Ocean Child: Reappraising Ono Yōko’s AchievementsCulture
In June 2017, the National Music Publishers Association announced that Ono Yōko would be officially credited as co-writer of the 1971 John Lennon song “Imagine” in accordance with John’s own wishes, revealed in a 1980 interview.
The anti-war anthem “Imagine,” in which we are urged to picture a world with no heaven or hell, no religion, and no countries, has taken its place among the iconic songs of John Lennon’s post-Beatles period. But Ono’s influence on the lyrics was never exactly a secret. Near the bottom of the back cover of the 1971 John Lennon album Imagine are printed the words “imagine the clouds dripping, dig a hole in your garden to put them in. Yoko ‘63.” It is a classic example of Ono’s “instruction painting.”
Instruction painting was a unique genre of conceptual art invented by Ono herself. Each work consisted of nothing but a brief set of written directions for creating or performing one’s own work, most often in one’s imagination. She described it as “painting to be constructed in your head.” Most of the instructions are almost haiku-like in their minimalism, and many defy rational contemplation, much like a Zen kōan.

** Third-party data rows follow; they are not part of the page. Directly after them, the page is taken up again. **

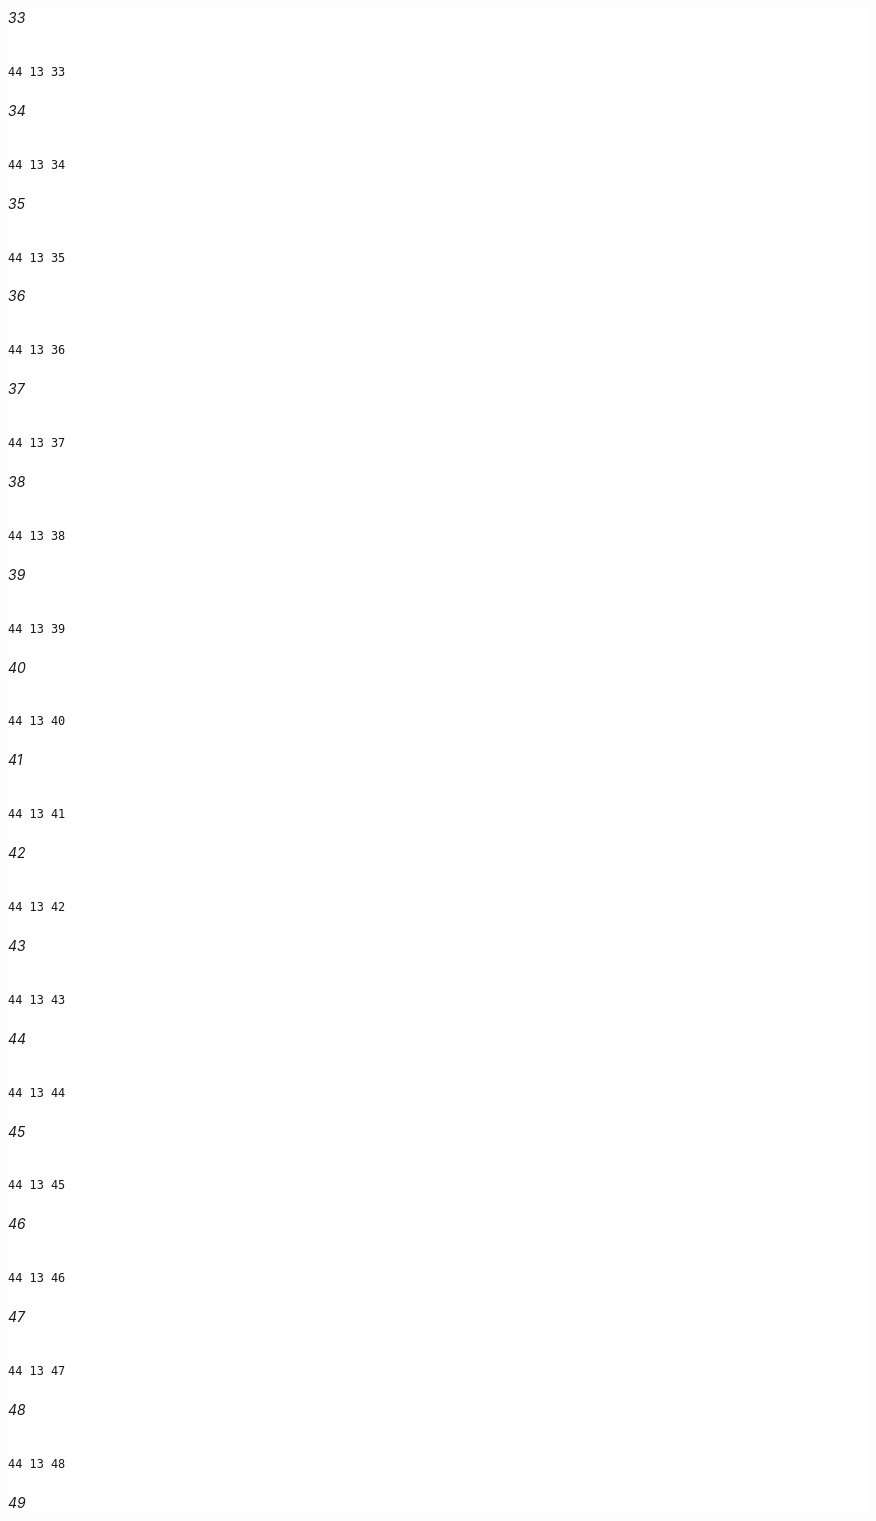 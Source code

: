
 ``` verse
```
###### 33
``` verse
44 13 33 
```
###### 34
``` verse
44 13 34 
```
###### 35
``` verse
44 13 35 
```
###### 36
``` verse
44 13 36 
```
###### 37
``` verse
44 13 37 
```
###### 38
``` verse
44 13 38 
```
###### 39
``` verse
44 13 39 
```
###### 40
``` verse
44 13 40 
```
###### 41
``` verse
44 13 41 
```
###### 42
``` verse
44 13 42 
```
###### 43
``` verse
44 13 43 
```
###### 44
``` verse
44 13 44 
```
###### 45
``` verse
44 13 45 
```
###### 46
``` verse
44 13 46 
```
###### 47
``` verse
44 13 47 
```
###### 48
``` verse
44 13 48 
```
###### 49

Ono’s book Grapefruit, a compilation of such works, begins with the instruction “Burn this book after you’ve read it.” It concludes with a blurb by John Lennon: “The best book I’ve ever burned!” As this playful interaction suggests, no one grasped Ono Yōko’s art better than John Lennon. Aesthetically the two were kindred spirits, completely attuned in their blend of seriousness and humor. After the Beatles dissolved, Ono replaced Paul McCartney as John’s major musical collaborator.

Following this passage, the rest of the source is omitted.